> [WHAT IS NEEDED] Look for the word "process" in the entries and copy each line where it appears.

START DATA SHOWN

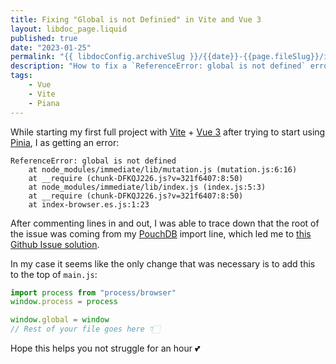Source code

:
 ```yaml
---
title: Fixing "Global is not Definied" in Vite and Vue 3
layout: libdoc_page.liquid
published: true
date: "2023-01-25"
permalink: "{{ libdocConfig.archiveSlug }}/{{date}}-{{page.fileSlug}}/index.html"
description: "How to fix a `ReferenceError: global is not defined` error when using Vite, Vue 3, and Piana"
tags:
    - Vue
    - Vite
    - Piana
---
```


While starting my first full project with [Vite](https://vitejs.dev/) + [Vue 3](https://vuejs.org/) after trying to start using [Pinia](https://pinia.vuejs.org/), I as getting an error:

```console {codeTitle: "Console Error"}
ReferenceError: global is not defined
    at node_modules/immediate/lib/mutation.js (mutation.js:6:16)
    at __require (chunk-DFKQJ226.js?v=321f6407:8:50)
    at node_modules/immediate/lib/index.js (index.js:5:3)
    at __require (chunk-DFKQJ226.js?v=321f6407:8:50)
    at index-browser.es.js:1:23
```

After commenting lines in and out, I was able to trace down that the root of the issue was coming from my [PouchDB](https://pouchdb.com/) import line, which led me to [this Github Issue solution](https://github.com/pouchdb/pouchdb/issues/8266#issuecomment-769462216).

In my case it seems like the only change that was necessary is to add this to the top of `main.js`:

```js {codeTitle: "main.js"}
import process from "process/browser"
window.process = process

window.global = window
// Rest of your file goes here 👇🏻
```

Hope this helps you not struggle for an hour 💕
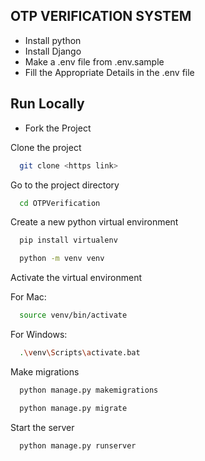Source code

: 
OTP VERIFICATION SYSTEM
------------------------------

- Install python
- Install Django
- Make a .env file from .env.sample
- Fill the Appropriate Details in the .env file

## Run Locally

- Fork the Project

Clone the project

```bash
  git clone <https link>
```

Go to the project directory

```bash
  cd OTPVerification
```

Create a new python virtual environment

```bash
  pip install virtualenv
```

```bash
  python -m venv venv
```

Activate the virtual environment

For Mac:

```bash
  source venv/bin/activate
```

For Windows:

```bash
  .\venv\Scripts\activate.bat
```

Make migrations

```bash
  python manage.py makemigrations
```

```bash
  python manage.py migrate
```

Start the server

```bash
  python manage.py runserver
```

END DATA SHOWN

> [RESPONSE FOR THIS EXERCISE]
import process from "process/browser"
window.process = process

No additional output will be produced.